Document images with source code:
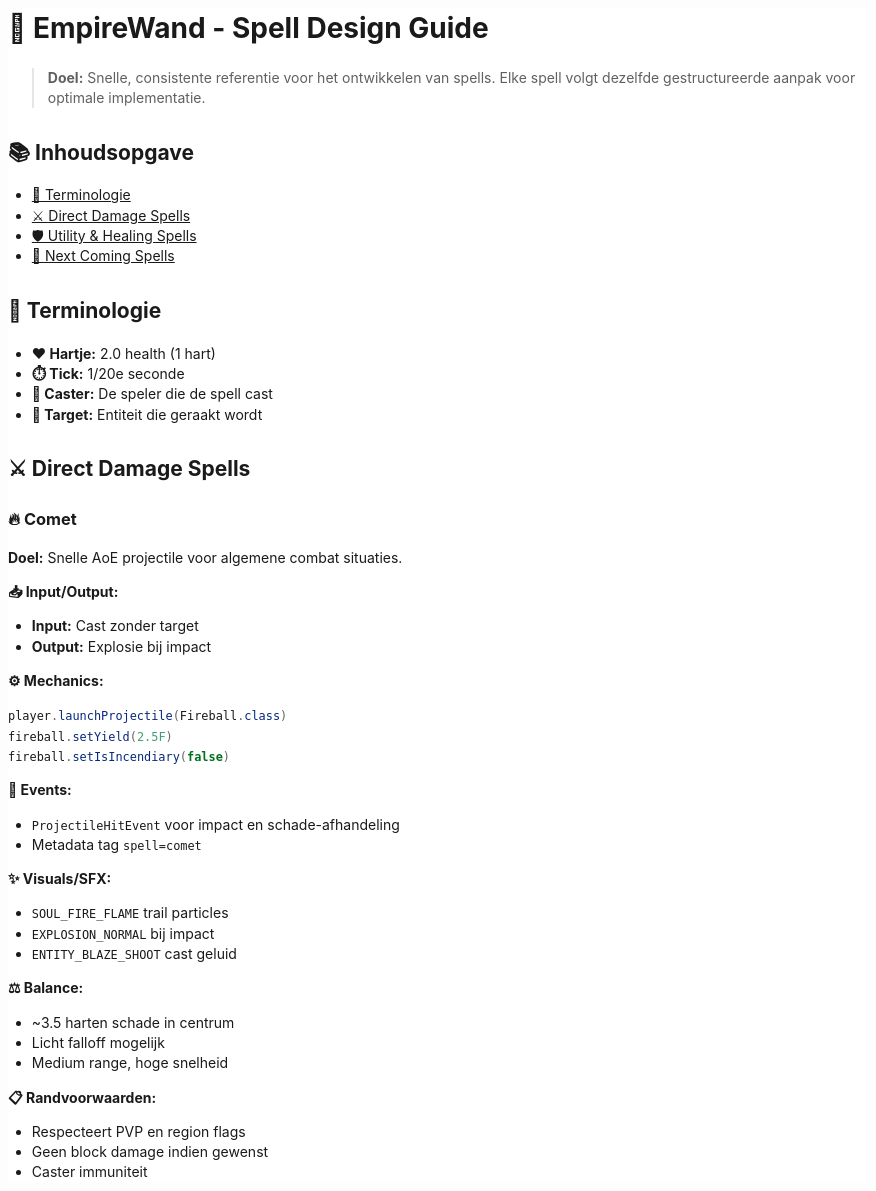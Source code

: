 # 🌟 EmpireWand - Spell Design Guide

> **Doel:** Snelle, consistente referentie voor het ontwikkelen van spells. Elke spell volgt dezelfde gestructureerde aanpak voor optimale implementatie.

## 📚 Inhoudsopgave
- [📖 Terminologie](#-terminologie)
- [⚔️ Direct Damage Spells](#️-direct-damage-spells)
- [🛡️ Utility & Healing Spells](#️-utility--healing-spells)
- [🚀 Next Coming Spells](#-next-coming-spells)

## 📖 Terminologie
- **❤️ Hartje:** 2.0 health (1 hart)
- **⏱️ Tick:** 1/20e seconde
- **🎯 Caster:** De speler die de spell cast
- **🎯 Target:** Entiteit die geraakt wordt

## ⚔️ Direct Damage Spells

### 🔥 Comet
**Doel:** Snelle AoE projectile voor algemene combat situaties.

**📥 Input/Output:**
- **Input:** Cast zonder target
- **Output:** Explosie bij impact

**⚙️ Mechanics:**
```java
player.launchProjectile(Fireball.class)
fireball.setYield(2.5F)
fireball.setIsIncendiary(false)
```

**🎯 Events:**
- `ProjectileHitEvent` voor impact en schade-afhandeling
- Metadata tag `spell=comet`

**✨ Visuals/SFX:**
- `SOUL_FIRE_FLAME` trail particles
- `EXPLOSION_NORMAL` bij impact
- `ENTITY_BLAZE_SHOOT` cast geluid

**⚖️ Balance:**
- ~3.5 harten schade in centrum
- Licht falloff mogelijk
- Medium range, hoge snelheid

**📋 Randvoorwaarden:**
- Respecteert PVP en region flags
- Geen block damage indien gewenst
- Caster immuniteit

▶ _WORK ORDER_
From the entries above, extract each line containing "Output".

▶ _COMPLETED TASK_
**📥 Input/Output:**
- **Output:** Explosie bij impact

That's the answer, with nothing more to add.